## YOUR OBJECTIVE
Beginning with the first entry, restate the data word for word and leave out the images.

## SOURCE DATA
.....
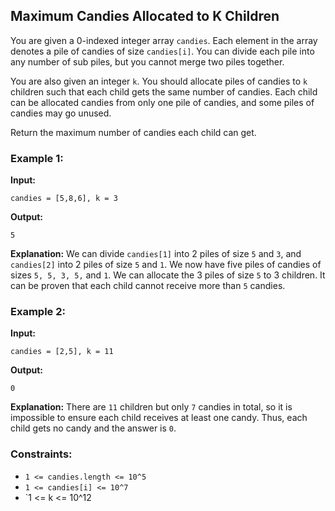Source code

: ## Maximum Candies Allocated to K Children

You are given a 0-indexed integer array `candies`. Each element in the array denotes a pile of candies of size `candies[i]`. You can divide each pile into any number of sub piles, but you cannot merge two piles together.

You are also given an integer `k`. You should allocate piles of candies to `k` children such that each child gets the same number of candies. Each child can be allocated candies from only one pile of candies, and some piles of candies may go unused.

Return the maximum number of candies each child can get.

### Example 1:

**Input:**
```plaintext
candies = [5,8,6], k = 3
```
**Output:**
```plaintext
5
```
**Explanation:**
We can divide `candies[1]` into 2 piles of size `5` and `3`, and `candies[2]` into 2 piles of size `5` and `1`. We now have five piles of candies of sizes `5, 5, 3, 5,` and `1`. We can allocate the 3 piles of size `5` to 3 children. It can be proven that each child cannot receive more than `5` candies.

### Example 2:

**Input:**
```plaintext
candies = [2,5], k = 11
```
**Output:**
```plaintext
0
```
**Explanation:**
There are `11` children but only `7` candies in total, so it is impossible to ensure each child receives at least one candy. Thus, each child gets no candy and the answer is `0`.

### Constraints:
- `1 <= candies.length <= 10^5`
- `1 <= candies[i] <= 10^7`
- `1 <= k <= 10^12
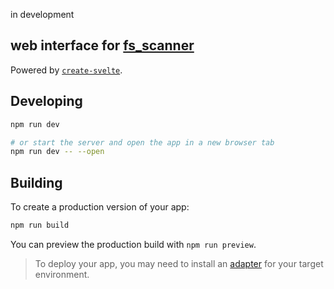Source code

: in development

web interface for [fs_scanner](https://github.com/Bawergan/fs_scanner)
---
Powered by [`create-svelte`](https://github.com/sveltejs/kit/tree/main/packages/create-svelte).

## Developing

```bash
npm run dev

# or start the server and open the app in a new browser tab
npm run dev -- --open
```

## Building

To create a production version of your app:

```bash
npm run build
```

You can preview the production build with `npm run preview`.

> To deploy your app, you may need to install an [adapter](https://kit.svelte.dev/docs/adapters) for your target environment.

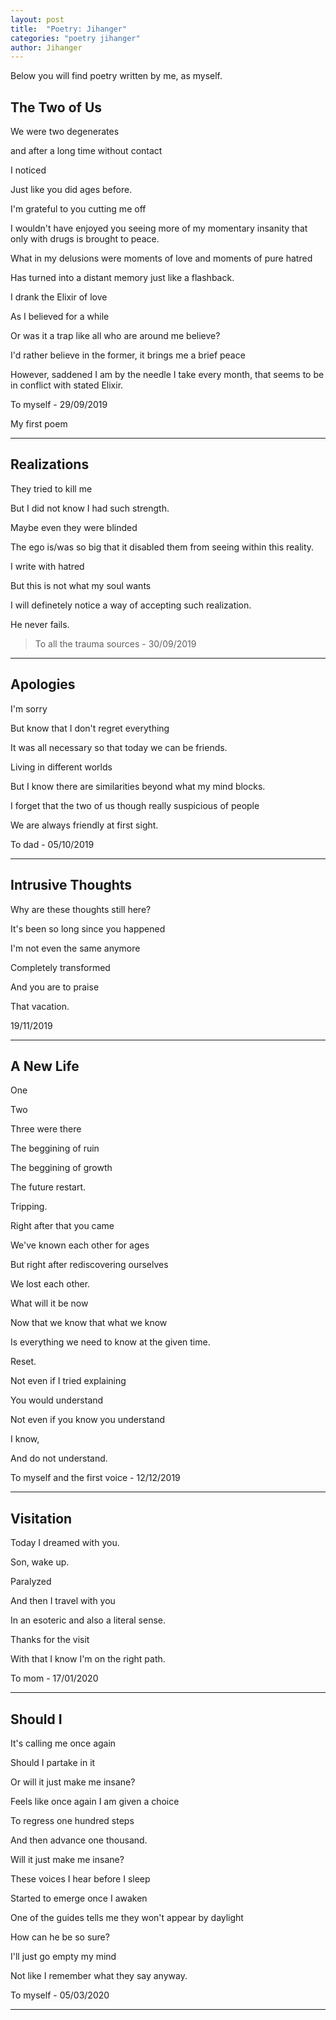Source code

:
 ```yaml
---
layout: post
title:  "Poetry: Jihanger"
categories: "poetry jihanger"
author: Jihanger
---
```


Below you will find poetry written by me, as myself.


The Two of Us
-------------
We were two degenerates

and after a long time without contact

I noticed

Just like you did ages before.

I'm grateful to you cutting me off

I wouldn't have enjoyed you seeing more of my momentary insanity that only with drugs is brought to peace.

What in my delusions were moments of love and moments of pure hatred

Has turned into a distant memory just like a flashback.

I drank the Elixir of love

As I believed for a while

Or was it a trap like all who are around me believe?

I'd rather believe in the former, it brings me a brief peace

However, saddened I am by the needle I take every month, that seems to be in conflict with stated Elixir.


>
To myself - 29/09/2019
>
My first poem

<hr>

Realizations
-------------
They tried to kill me

But I did not know I had such strength.

Maybe even they were blinded

The ego is/was so big that it disabled them from seeing within this reality.

I write with hatred

But this is not what my soul wants

I will definetely notice a way of accepting such realization.

He never fails.

>To all the trauma sources - 30/09/2019

<hr>


Apologies
-------------
I'm sorry

But know that I don't regret everything

It was all necessary so that today we can be friends.

Living in different worlds

But I know there are similarities beyond what my mind blocks.

I forget that the two of us though really suspicious of people

We are always friendly at first sight.

>
To dad - 05/10/2019

<hr>


Intrusive Thoughts
-------------
Why are these thoughts still here?

It's been so long since you happened

I'm not even the same anymore

Completely transformed

And you are to praise

That vacation.

>
19/11/2019

<hr>

A New Life
-------------
One

Two

Three were there

The beggining of ruin

The beggining of growth

The future restart.

Tripping.

Right after that you came

We've known each other for ages

But right after rediscovering ourselves

We lost each other.

What will it be now

Now that we know that what we know

Is everything we need to know at the given time.

Reset.

Not even if I tried explaining

You would understand

Not even if you know you understand

I know,

And do not understand.

>
To myself and the first voice - 12/12/2019

<hr>


Visitation
-------------
Today I dreamed with you.

Son, wake up.

Paralyzed

And then I travel with you

In an esoteric and also a literal sense.

Thanks for the visit

With that I know I'm on the right path.

>
To mom - 17/01/2020

<hr>


Should I
-------------
It's calling me once again

Should I partake in it

Or will it just make me insane?

Feels like once again I am given a choice

To regress one hundred steps

And then advance one thousand.

Will it just make me insane?

These voices I hear before I sleep

Started to emerge once I awaken

One of the guides tells me they won't appear by daylight

How can he be so sure?

I'll just go empty my mind

Not like I remember what they say anyway.

>
To myself - 05/03/2020


<hr>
.....
## RESPONSE
Source code

: ## Maximum Candies Allocated to K Children

You are given a 0-indexed integer array `candies`. Each element in the array denotes a pile of candies of size `candies[i]`. You can divide each pile into any number of sub piles, but you cannot merge two piles together.

You are also given an integer `k`. You should allocate piles of candies to `k` children such that each child gets the same number of candies. Each child can be allocated candies from only one pile of candies, and some piles of candies may go unused.

Return the maximum number of candies each child can get.

### Example 1:

**Input:**
```plaintext
candies = [5,8,6], k = 3
```
**Output:**
```plaintext
5
```
**Explanation:**
We can divide `candies[1]` into 2 piles of size `5` and `3`, and `candies[2]` into 2 piles of size `5` and `1`. We now have five piles of candies of sizes `5, 5, 3, 5,` and `1`. We can allocate the 3 piles of size `5` to 3 children. It can be proven that each child cannot receive more than `5` candies.

### Example 2:

**Input:**
```plaintext
candies = [2,5], k = 11
```
**Output:**
```plaintext
0
```
**Explanation:**
There are `11` children but only `7` candies in total, so it is impossible to ensure each child receives at least one candy. Thus, each child gets no candy and the answer is `0`.

### Constraints:
- `1 <= candies.length <= 10^5`
- `1 <= candies[i] <= 10^7`
- `1 <= k <= 10^12
Source code

: in development

web interface for [fs_scanner](https://github.com/Bawergan/fs_scanner)
---
Powered by [`create-svelte`](https://github.com/sveltejs/kit/tree/main/packages/create-svelte).

## Developing

```bash
npm run dev

# or start the server and open the app in a new browser tab
npm run dev -- --open
```

## Building

To create a production version of your app:

```bash
npm run build
```

You can preview the production build with `npm run preview`.

> To deploy your app, you may need to install an [adapter](https://kit.svelte.dev/docs/adapters) for your target environment.

Source code

:
 ```yaml
---
layout: post
title:  "Poetry: Jihanger"
categories: "poetry jihanger"
author: Jihanger
---
```


Below you will find poetry written by me, as myself.


The Two of Us
-------------
We were two degenerates

and after a long time without contact

I noticed

Just like you did ages before.

I'm grateful to you cutting me off

I wouldn't have enjoyed you seeing more of my momentary insanity that only with drugs is brought to peace.

What in my delusions were moments of love and moments of pure hatred

Has turned into a distant memory just like a flashback.

I drank the Elixir of love

As I believed for a while

Or was it a trap like all who are around me believe?

I'd rather believe in the former, it brings me a brief peace

However, saddened I am by the needle I take every month, that seems to be in conflict with stated Elixir.


>
To myself - 29/09/2019
>
My first poem

<hr>

Realizations
-------------
They tried to kill me

But I did not know I had such strength.

Maybe even they were blinded

The ego is/was so big that it disabled them from seeing within this reality.

I write with hatred

But this is not what my soul wants

I will definetely notice a way of accepting such realization.

He never fails.

>To all the trauma sources - 30/09/2019

<hr>


Apologies
-------------
I'm sorry

But know that I don't regret everything

It was all necessary so that today we can be friends.

Living in different worlds

But I know there are similarities beyond what my mind blocks.

I forget that the two of us though really suspicious of people

We are always friendly at first sight.

>
To dad - 05/10/2019

<hr>


Intrusive Thoughts
-------------
Why are these thoughts still here?

It's been so long since you happened

I'm not even the same anymore

Completely transformed

And you are to praise

That vacation.

>
19/11/2019

<hr>

A New Life
-------------
One

Two

Three were there

The beggining of ruin

The beggining of growth

The future restart.

Tripping.

Right after that you came

We've known each other for ages

But right after rediscovering ourselves

We lost each other.

What will it be now

Now that we know that what we know

Is everything we need to know at the given time.

Reset.

Not even if I tried explaining

You would understand

Not even if you know you understand

I know,

And do not understand.

>
To myself and the first voice - 12/12/2019

<hr>


Visitation
-------------
Today I dreamed with you.

Son, wake up.

Paralyzed

And then I travel with you

In an esoteric and also a literal sense.

Thanks for the visit

With that I know I'm on the right path.

>
To mom - 17/01/2020

<hr>


Should I
-------------
It's calling me once again

Should I partake in it

Or will it just make me insane?

Feels like once again I am given a choice

To regress one hundred steps

And then advance one thousand.

Will it just make me insane?

These voices I hear before I sleep

Started to emerge once I awaken

One of the guides tells me they won't appear by daylight

How can he be so sure?

I'll just go empty my mind

Not like I remember what they say anyway.

>
To myself - 05/03/2020


<hr>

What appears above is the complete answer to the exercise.